(ACTIVITY): Scan the records for the word "solutions". Return each line where it is found.

(EXTRACTED ENTRIES):
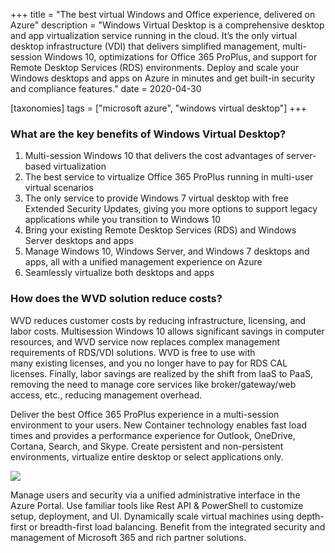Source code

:+++
title = "The best virtual Windows and Office experience, delivered on Azure"
description = "Windows Virtual Desktop is a comprehensive desktop and app virtualization service running in the cloud. It’s the only virtual desktop infrastructure (VDI) that delivers simplified management, multi-session Windows 10, optimizations for Office 365 ProPlus, and support for Remote Desktop Services (RDS) environments. Deploy and scale your Windows desktops and apps on Azure in minutes and get built-in security and compliance features."
date = 2020-04-30

[taxonomies]
tags = ["microsoft azure", "windows virtual desktop"]
+++

### What are the key benefits of Windows Virtual Desktop?

1.  Multi-session Windows 10 that delivers the cost advantages of
    server-based virtualization
2.  The best service to virtualize Office 365 ProPlus running in
    multi-user virtual scenarios
3.  The only service to provide Windows 7 virtual desktop with free
    Extended Security Updates, giving you more options to support legacy
    applications while you transition to Windows 10
4.  Bring your existing Remote Desktop Services (RDS) and
    Windows Server desktops and apps
5.  Manage Windows 10, Windows Server, and Windows 7 desktops and apps,
    all with a unified management experience on Azure
6.  Seamlessly virtualize both desktops and apps

### How does the WVD solution reduce costs?

WVD reduces customer costs by reducing infrastructure,
licensing, and labor costs. Multisession Windows 10 allows significant
savings in computer resources, and WVD service now replaces
complex management requirements of RDS/VDI solutions.
WVD is free to use with\
many existing licenses, and you no longer have to pay for RDS
CAL licenses. Finally, labor savings are realized by the shift
from IaaS to PaaS, removing the need to manage core services like
broker/gateway/web access, etc., reducing management overhead.

Deliver the best Office 365 ProPlus experience in a multi-session
environment to your users. New Container technology enables fast load
times and provides a performance experience for Outlook, OneDrive,
Cortana, Search, and Skype. Create persistent and non-persistent
environments, virtualize entire desktop or select applications only.

![](https://o365hq.com/images/736.png)

Manage users and security via a unified administrative interface in the
Azure Portal. Use familiar tools like Rest API & PowerShell to
customize setup, deployment, and UI. Dynamically scale virtual machines
using depth-first or breadth-first load balancing. Benefit from the
integrated security and management of Microsoft 365 and rich partner
solutions.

(TASK RESPONSE):
complex management requirements of RDS/VDI solutions.
solutions.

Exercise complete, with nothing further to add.